Dos quatro romances iniciais do autor, “Iaiá Garcia”, certamente, é aquele em que já se percebe o grande escritor que surgiria a partir de 1881, quando da publicação de “Memórias Póstumas de Brás Cubas”. O romance “Iaiá Garcia” foi escrito ao longo do ano de 1877; todavia, só foi publicado no início de 1878, na Revista Cruzeiro para a qual Machado passou a escrever. Ou seja, trata-se de um romance folhetinesco.
Sua recepção foi morna. O livro é bem construído, há boas análises psicológicas; há aquele rigor machadiano. Sua arquitetura é boa. Pode-se dizer que é perfeita. Machado havia dominado a escrita texto romanesco. Já havia ali cintilações do Machado maduro. O triângulo amoroso entre Iaiá, Jorge e Estela possui aquelas reviravoltas típicas do romantismo. Os textos eram publicados em porções – capítulo a capítulo.
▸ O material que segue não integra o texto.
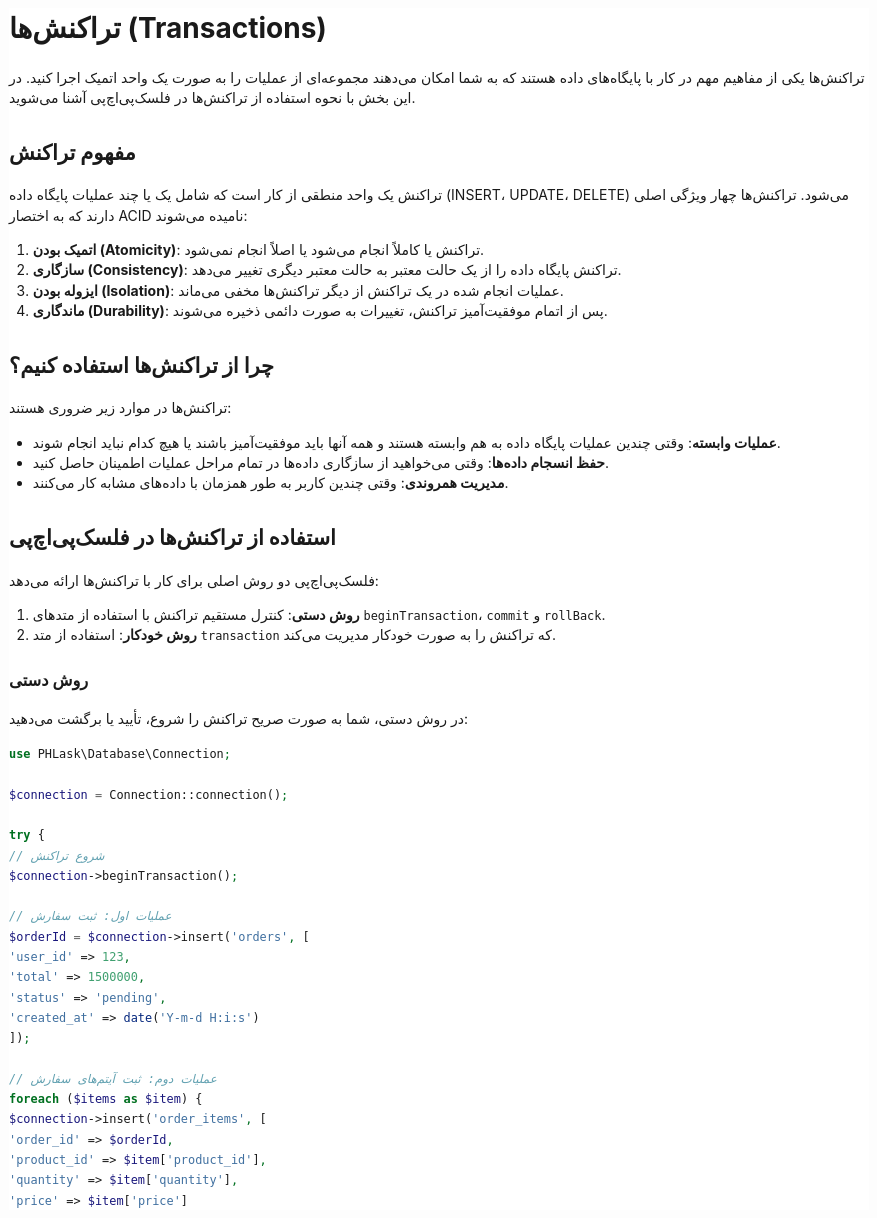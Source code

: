 # تراکنش‌ها (Transactions)

تراکنش‌ها یکی از مفاهیم مهم در کار با پایگاه‌های داده هستند که به شما امکان می‌دهند مجموعه‌ای از عملیات را به صورت یک
واحد اتمیک اجرا کنید. در این بخش با نحوه استفاده از تراکنش‌ها در فلسک‌پی‌اچ‌پی آشنا می‌شوید.

## مفهوم تراکنش

تراکنش یک واحد منطقی از کار است که شامل یک یا چند عملیات پایگاه داده (INSERT، UPDATE، DELETE) می‌شود. تراکنش‌ها چهار
ویژگی اصلی دارند که به اختصار ACID نامیده می‌شوند:

1. **اتمیک بودن (Atomicity)**: تراکنش یا کاملاً انجام می‌شود یا اصلاً انجام نمی‌شود.
2. **سازگاری (Consistency)**: تراکنش پایگاه داده را از یک حالت معتبر به حالت معتبر دیگری تغییر می‌دهد.
3. **ایزوله بودن (Isolation)**: عملیات انجام شده در یک تراکنش از دیگر تراکنش‌ها مخفی می‌ماند.
4. **ماندگاری (Durability)**: پس از اتمام موفقیت‌آمیز تراکنش، تغییرات به صورت دائمی ذخیره می‌شوند.

## چرا از تراکنش‌ها استفاده کنیم؟

تراکنش‌ها در موارد زیر ضروری هستند:

- **عملیات وابسته**: وقتی چندین عملیات پایگاه داده به هم وابسته هستند و همه آنها باید موفقیت‌آمیز باشند یا هیچ کدام
  نباید انجام شوند.
- **حفظ انسجام داده‌ها**: وقتی می‌خواهید از سازگاری داده‌ها در تمام مراحل عملیات اطمینان حاصل کنید.
- **مدیریت همروندی**: وقتی چندین کاربر به طور همزمان با داده‌های مشابه کار می‌کنند.

## استفاده از تراکنش‌ها در فلسک‌پی‌اچ‌پی

فلسک‌پی‌اچ‌پی دو روش اصلی برای کار با تراکنش‌ها ارائه می‌دهد:

1. **روش دستی**: کنترل مستقیم تراکنش با استفاده از متدهای `beginTransaction`، `commit` و `rollBack`.
2. **روش خودکار**: استفاده از متد `transaction` که تراکنش را به صورت خودکار مدیریت می‌کند.

### روش دستی

در روش دستی، شما به صورت صریح تراکنش را شروع، تأیید یا برگشت می‌دهید:

```php
use PHLask\Database\Connection;

$connection = Connection::connection();

try {
// شروع تراکنش
$connection->beginTransaction();

// عملیات اول: ثبت سفارش
$orderId = $connection->insert('orders', [
'user_id' => 123,
'total' => 1500000,
'status' => 'pending',
'created_at' => date('Y-m-d H:i:s')
]);

// عملیات دوم: ثبت آیتم‌های سفارش
foreach ($items as $item) {
$connection->insert('order_items', [
'order_id' => $orderId,
'product_id' => $item['product_id'],
'quantity' => $item['quantity'],
'price' => $item['price']
```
Tinham uma ampla constelação de leitores, principalmente do sexo feminino. As moças casadoiras ficavam enlevadas com as reviravoltas; com as intrigas oriundas dos conflitos entre as personagens. Os conflitos eram amorosos. Sobressaíam os vícios escondidos nas aparências sociais – ciúmes, ganância, interesse, orgulho etc.
No Machado da segunda fase – também conhecida como fase realista -, nota-se um aprofundamento da caracterização das personagens. E como diz Daniel Piza, isso “significa maior rede de implicações aos assuntos, tanto sociais e econômicos como morais e filosóficas”. Três anos pós a publicação de “Iaiá Garcia”, o escritor carioca publicaria o livro que seria o marco divisor da literatura brasileira – “Memórias Póstumas”. O livro tira o autor dos esquematismos e lança no terreno das grandes questões humanas. Machado passa a ser o senhor das sutis ironias. Cada um dos seus textos que saem após o lançamento de “Iaiá”, funcionam como estudos sobre a condição do psicológica e filosófica do ser humano, bem como assume uma postura crítica e sardônica às questões nacionais. Brás Cubas é o retrato da burguesia nacional.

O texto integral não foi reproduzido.